I have no idea why the makers of these videos deemed it necessary to exaggerate the backwardness of the 19th century but for the sake of storytelling, so be it. But no hat, no gloves, NO CORSET? That cannot be forgiven!
I did know this story. I know your analytical mind went nuts over these "commercials/film clips" for several reasons. lol My thing is that if a woman watches something done enough times, she will figure it out. If a woman has faith that something will work & she can make it happen, it will happen. She had faith in her husband when he did not yet & after he got over her taking the car on these trial runs, he was good with it as I remember the story. The German Witch one was a bit much but I agree she looked much more as she should have.

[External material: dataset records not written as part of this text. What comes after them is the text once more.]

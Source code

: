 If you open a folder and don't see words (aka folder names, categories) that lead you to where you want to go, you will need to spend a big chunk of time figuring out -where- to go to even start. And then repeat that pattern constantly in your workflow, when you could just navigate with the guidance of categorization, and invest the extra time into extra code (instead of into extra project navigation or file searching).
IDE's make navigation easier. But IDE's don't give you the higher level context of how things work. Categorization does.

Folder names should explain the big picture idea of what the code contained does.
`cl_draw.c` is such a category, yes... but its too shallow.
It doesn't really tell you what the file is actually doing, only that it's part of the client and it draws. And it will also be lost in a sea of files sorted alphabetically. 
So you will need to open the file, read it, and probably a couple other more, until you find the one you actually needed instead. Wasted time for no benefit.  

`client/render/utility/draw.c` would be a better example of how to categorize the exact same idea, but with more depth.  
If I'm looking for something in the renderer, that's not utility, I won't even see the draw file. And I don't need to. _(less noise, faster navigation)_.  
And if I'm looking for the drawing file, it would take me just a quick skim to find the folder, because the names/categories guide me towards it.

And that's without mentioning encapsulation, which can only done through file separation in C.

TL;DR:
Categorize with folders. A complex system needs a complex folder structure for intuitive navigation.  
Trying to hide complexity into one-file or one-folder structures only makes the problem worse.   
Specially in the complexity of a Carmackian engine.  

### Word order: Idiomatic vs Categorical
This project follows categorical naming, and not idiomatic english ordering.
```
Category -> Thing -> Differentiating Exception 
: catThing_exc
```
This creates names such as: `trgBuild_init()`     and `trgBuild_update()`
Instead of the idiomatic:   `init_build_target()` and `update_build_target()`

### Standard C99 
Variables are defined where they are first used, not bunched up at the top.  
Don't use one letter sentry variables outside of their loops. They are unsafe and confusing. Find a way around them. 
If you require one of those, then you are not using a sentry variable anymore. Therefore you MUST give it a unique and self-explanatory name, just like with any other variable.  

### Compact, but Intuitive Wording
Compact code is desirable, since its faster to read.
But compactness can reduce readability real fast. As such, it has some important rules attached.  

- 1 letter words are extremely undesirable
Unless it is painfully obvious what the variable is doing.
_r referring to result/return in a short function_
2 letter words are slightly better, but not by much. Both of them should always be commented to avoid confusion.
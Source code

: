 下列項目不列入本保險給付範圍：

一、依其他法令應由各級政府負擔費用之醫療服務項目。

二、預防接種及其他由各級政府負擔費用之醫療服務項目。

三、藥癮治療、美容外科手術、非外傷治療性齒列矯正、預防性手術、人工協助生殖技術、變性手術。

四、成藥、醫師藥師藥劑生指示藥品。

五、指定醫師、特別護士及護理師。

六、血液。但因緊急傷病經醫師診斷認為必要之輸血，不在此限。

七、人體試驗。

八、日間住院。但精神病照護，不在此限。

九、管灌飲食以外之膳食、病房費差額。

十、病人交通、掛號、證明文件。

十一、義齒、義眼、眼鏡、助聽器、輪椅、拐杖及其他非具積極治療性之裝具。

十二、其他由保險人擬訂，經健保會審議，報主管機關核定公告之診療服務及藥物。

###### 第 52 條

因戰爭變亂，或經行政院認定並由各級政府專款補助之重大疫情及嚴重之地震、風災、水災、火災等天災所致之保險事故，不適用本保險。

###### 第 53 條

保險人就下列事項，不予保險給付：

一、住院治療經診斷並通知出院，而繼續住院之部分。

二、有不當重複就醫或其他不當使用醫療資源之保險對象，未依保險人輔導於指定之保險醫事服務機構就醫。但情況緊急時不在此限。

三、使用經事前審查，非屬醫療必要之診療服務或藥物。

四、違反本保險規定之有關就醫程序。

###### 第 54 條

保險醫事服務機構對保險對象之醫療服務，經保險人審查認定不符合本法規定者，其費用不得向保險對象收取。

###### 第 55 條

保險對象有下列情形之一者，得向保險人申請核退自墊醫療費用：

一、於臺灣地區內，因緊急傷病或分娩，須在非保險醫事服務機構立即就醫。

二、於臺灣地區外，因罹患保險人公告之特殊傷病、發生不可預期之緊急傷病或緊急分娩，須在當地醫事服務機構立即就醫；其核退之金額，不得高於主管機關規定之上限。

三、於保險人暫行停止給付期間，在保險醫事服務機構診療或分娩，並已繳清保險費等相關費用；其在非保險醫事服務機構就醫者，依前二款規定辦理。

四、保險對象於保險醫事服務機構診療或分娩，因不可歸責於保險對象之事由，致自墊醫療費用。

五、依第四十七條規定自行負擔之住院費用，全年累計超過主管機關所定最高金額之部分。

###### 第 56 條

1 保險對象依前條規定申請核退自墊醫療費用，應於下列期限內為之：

And if the world were as backward as they’re letting on… nobody would have bought the first cars. It really was an over-dramatization. Women worked fields and did more grunt work than men sometimes. Everybody forgets these women went outside to poop without Charmin.
Oh the humanity! No Charmin!?!?!?
@@charlesb7019 Nary a 1-Ply sheet !
The second one reminds me so much of some Belgian beer/lager ads in either the 80s or 90s in the UK
I hope your video gets more views than the Mercedes Benz video.

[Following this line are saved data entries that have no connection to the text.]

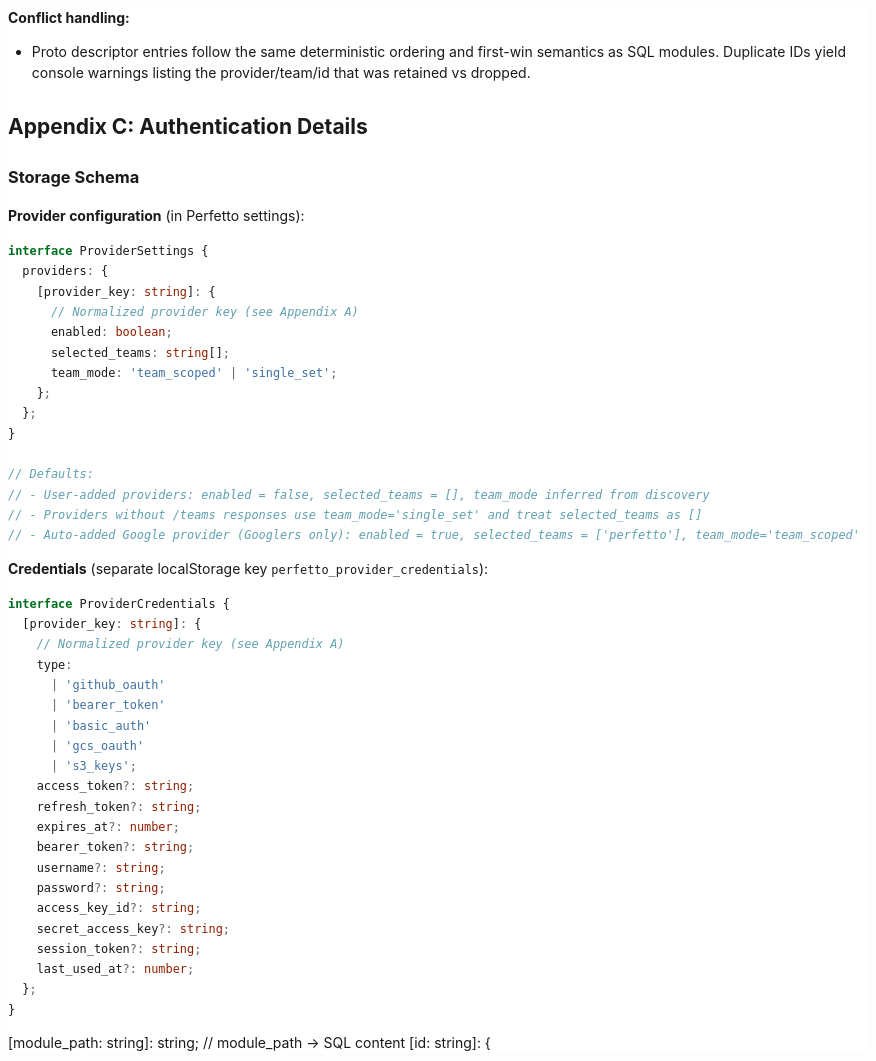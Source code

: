 **Conflict handling:**

- Proto descriptor entries follow the same deterministic ordering and first-win
  semantics as SQL modules. Duplicate IDs yield console warnings listing the
  provider/team/id that was retained vs dropped.

## Appendix C: Authentication Details

### Storage Schema

**Provider configuration** (in Perfetto settings):

```typescript
interface ProviderSettings {
  providers: {
    [provider_key: string]: {
      // Normalized provider key (see Appendix A)
      enabled: boolean;
      selected_teams: string[];
      team_mode: 'team_scoped' | 'single_set';
    };
  };
}

// Defaults:
// - User-added providers: enabled = false, selected_teams = [], team_mode inferred from discovery
// - Providers without /teams responses use team_mode='single_set' and treat selected_teams as []
// - Auto-added Google provider (Googlers only): enabled = true, selected_teams = ['perfetto'], team_mode='team_scoped'
```

**Credentials** (separate localStorage key `perfetto_provider_credentials`):

```typescript
interface ProviderCredentials {
  [provider_key: string]: {
    // Normalized provider key (see Appendix A)
    type:
      | 'github_oauth'
      | 'bearer_token'
      | 'basic_auth'
      | 'gcs_oauth'
      | 's3_keys';
    access_token?: string;
    refresh_token?: string;
    expires_at?: number;
    bearer_token?: string;
    username?: string;
    password?: string;
    access_key_id?: string;
    secret_access_key?: string;
    session_token?: string;
    last_used_at?: number;
  };
}
```


  [macro_name: string]: Command[];
  [module_path: string]: string;  // module_path → SQL content
  [id: string]: {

Do not cross the lady Adelaide ! 😏
Thank you Adelaide. It hurts so much, to see this "ads".
Wow that’s so interesting!!! Now that you’ve pointed these things out I can never unsee 😂
I think you are right. Mercedes could afford to have been more accurate in fashion detail. I think of Bustles as being 1850s. But I'm a male, and so am not as sharp as your keen eye. There is certain amount of artistic license that Mercedes has gotten away with I would surmise. Anything commercial is bound to be adulterated to some extent. But I do tend to agree with your insight. Thank you! I guess I'm not as fashion savvy as I thought.😅
Great video as always Adelaide!
Thank you! 😃
A fastenating look at Mercedes Benz. I thought the costumes adequate. You have opened my eyes. I was very keen on pen and ink and costume design; I made an interesting study of Alberto Vargas early French pen and ink fashion studies. I no longer have the drawing but your very questioning authenticity of the costumes in this Benz commercial have opened my eyes. My sincere thanks! Your eye for detail impeccable! Very enjoyable and educational. I thought gasoline in the early days was known as Benzine? Naptha probably could have powered her carriage but Ive never heard of litho or what ever. Enjoyed your vidio, looking forward to more as your able.😅
The creepy music of the Belgian film accurately sets the tone for an invention that will go on to destroy the environment and our cities… those villagers had the correct reaction
I'm veggie.
They are Germans. 'Nuf said-LOL!
Hi
She wasn't that special, her Husband invented the Car - she drove it..... Heaven forbidd we give credit to the MAN for his invention. But in this day and age everything has to be shaped and bent to the narrative of a stupid world. At least they didn't dare to change her to Woke standards.
Her husband invented the car using her dowry to start his company. She also was the first test driver, and she did her own roadside assistance. For a woman in 1888 to take a prototype car on an illegal joyride, after being legally denied an education, it’s pretty bad ass.
You are so cringy my dude. I don’t think you understand the implications of what you’re saying. God forbid we give A TEENY BIT of credit to 50% of the worlds people that have been historically completely overlooked. Get a grip.